• [DATA PROVIDED]:
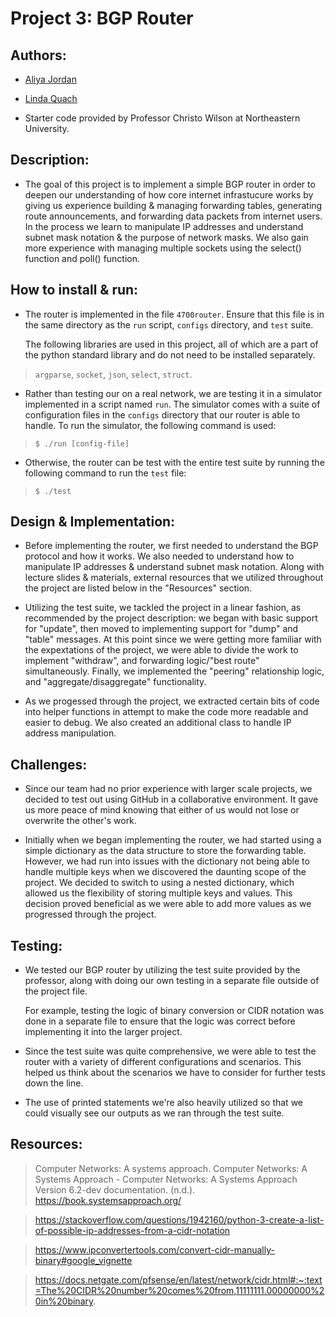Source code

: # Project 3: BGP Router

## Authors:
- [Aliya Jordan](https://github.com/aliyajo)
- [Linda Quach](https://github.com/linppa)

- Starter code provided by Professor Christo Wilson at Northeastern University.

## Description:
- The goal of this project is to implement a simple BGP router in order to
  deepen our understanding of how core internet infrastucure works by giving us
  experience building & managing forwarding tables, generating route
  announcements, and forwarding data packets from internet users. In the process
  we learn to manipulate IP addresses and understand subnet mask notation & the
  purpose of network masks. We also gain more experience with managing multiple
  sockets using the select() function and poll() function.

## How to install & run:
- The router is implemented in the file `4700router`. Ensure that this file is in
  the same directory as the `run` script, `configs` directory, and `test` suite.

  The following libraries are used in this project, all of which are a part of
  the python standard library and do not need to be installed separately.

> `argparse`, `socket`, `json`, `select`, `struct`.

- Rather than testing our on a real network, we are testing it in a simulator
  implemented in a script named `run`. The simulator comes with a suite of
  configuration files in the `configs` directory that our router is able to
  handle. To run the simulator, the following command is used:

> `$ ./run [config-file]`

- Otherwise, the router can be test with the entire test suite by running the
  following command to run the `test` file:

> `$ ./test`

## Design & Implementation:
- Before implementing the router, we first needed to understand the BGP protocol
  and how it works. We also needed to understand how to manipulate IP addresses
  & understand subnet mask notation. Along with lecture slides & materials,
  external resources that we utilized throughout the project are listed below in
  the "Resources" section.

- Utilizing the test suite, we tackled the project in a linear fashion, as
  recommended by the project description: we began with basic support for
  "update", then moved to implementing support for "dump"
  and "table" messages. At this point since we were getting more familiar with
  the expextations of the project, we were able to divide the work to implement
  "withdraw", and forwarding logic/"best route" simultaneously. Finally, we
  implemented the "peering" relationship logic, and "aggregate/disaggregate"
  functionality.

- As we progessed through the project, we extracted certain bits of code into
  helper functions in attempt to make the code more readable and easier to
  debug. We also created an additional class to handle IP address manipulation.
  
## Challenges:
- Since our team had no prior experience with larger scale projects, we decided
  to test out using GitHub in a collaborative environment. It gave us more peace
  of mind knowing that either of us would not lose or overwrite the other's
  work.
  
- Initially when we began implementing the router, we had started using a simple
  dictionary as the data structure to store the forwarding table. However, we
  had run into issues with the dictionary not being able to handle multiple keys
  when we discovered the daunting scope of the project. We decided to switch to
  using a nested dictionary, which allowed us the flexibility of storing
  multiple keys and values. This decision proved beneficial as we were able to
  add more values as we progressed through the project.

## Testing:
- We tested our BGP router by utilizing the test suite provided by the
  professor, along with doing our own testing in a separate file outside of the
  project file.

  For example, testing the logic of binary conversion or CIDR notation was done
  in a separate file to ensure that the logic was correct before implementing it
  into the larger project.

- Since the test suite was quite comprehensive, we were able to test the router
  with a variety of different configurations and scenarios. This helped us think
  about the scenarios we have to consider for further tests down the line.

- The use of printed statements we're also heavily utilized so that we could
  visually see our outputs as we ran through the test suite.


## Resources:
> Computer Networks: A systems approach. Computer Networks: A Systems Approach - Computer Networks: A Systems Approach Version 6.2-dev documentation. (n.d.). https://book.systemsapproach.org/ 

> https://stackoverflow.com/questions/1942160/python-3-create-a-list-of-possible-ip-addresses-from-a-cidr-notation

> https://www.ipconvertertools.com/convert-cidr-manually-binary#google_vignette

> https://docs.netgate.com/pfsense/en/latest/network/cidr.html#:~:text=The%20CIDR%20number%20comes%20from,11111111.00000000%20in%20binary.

• [WHAT IS BEING ASKED]: The answer should be one number, the count of lines above that contain "directory".

• [RESPONSE TO THIS EXERCISE]: 2